── Data excerpts
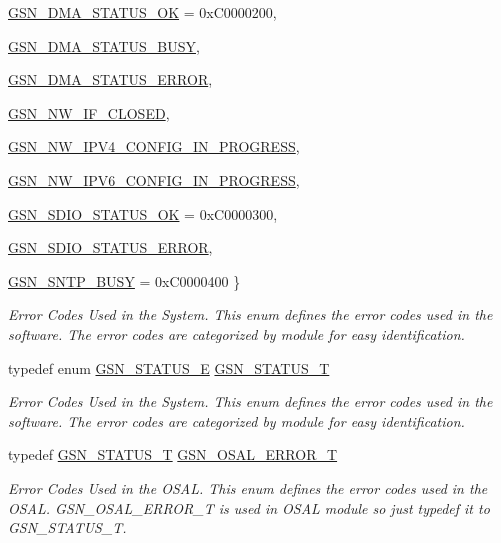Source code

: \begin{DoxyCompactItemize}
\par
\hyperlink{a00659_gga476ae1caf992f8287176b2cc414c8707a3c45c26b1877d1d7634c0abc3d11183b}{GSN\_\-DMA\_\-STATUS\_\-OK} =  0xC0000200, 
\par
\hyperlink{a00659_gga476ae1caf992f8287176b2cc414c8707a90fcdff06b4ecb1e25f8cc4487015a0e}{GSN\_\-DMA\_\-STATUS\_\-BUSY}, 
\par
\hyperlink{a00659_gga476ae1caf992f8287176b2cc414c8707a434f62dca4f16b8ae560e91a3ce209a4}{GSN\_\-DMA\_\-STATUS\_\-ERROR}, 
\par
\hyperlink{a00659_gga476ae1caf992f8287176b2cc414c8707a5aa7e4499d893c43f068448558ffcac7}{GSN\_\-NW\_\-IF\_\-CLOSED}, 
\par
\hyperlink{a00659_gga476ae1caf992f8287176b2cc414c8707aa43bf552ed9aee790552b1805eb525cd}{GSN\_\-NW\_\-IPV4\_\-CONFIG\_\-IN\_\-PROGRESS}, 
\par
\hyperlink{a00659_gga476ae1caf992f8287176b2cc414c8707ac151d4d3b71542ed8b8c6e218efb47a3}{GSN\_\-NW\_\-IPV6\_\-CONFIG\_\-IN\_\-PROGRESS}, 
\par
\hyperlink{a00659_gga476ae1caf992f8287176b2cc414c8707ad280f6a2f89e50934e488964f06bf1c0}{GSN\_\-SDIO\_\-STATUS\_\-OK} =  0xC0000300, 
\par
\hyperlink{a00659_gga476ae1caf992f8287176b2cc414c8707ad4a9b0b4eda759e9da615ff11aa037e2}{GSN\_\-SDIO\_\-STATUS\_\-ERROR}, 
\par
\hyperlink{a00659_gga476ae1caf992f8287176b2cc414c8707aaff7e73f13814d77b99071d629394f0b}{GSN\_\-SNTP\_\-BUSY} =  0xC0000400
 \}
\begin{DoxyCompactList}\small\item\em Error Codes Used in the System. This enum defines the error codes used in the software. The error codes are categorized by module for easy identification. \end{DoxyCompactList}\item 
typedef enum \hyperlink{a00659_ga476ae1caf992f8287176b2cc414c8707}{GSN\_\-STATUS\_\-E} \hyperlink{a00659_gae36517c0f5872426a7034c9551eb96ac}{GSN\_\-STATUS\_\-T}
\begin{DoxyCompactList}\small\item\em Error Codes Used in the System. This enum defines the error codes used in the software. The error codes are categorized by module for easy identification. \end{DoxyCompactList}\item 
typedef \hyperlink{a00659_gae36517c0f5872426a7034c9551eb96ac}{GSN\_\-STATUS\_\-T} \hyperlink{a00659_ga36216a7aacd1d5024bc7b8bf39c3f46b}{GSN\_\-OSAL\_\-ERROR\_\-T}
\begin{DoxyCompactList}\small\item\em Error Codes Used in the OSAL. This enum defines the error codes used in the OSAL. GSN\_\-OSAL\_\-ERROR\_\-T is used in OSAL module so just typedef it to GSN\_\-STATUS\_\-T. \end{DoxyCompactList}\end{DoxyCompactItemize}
────
- **Problem requirements**
Return every line in the listing that contains the word "SDIO".

- **Your solution**
\hyperlink{a00659_gga476ae1caf992f8287176b2cc414c8707ad280f6a2f89e50934e488964f06bf1c0}{GSN\_\-SDIO\_\-STATUS\_\-OK} =  0xC0000300, 
\hyperlink{a00659_gga476ae1caf992f8287176b2cc414c8707ad4a9b0b4eda759e9da615ff11aa037e2}{GSN\_\-SDIO\_\-STATUS\_\-ERROR}, 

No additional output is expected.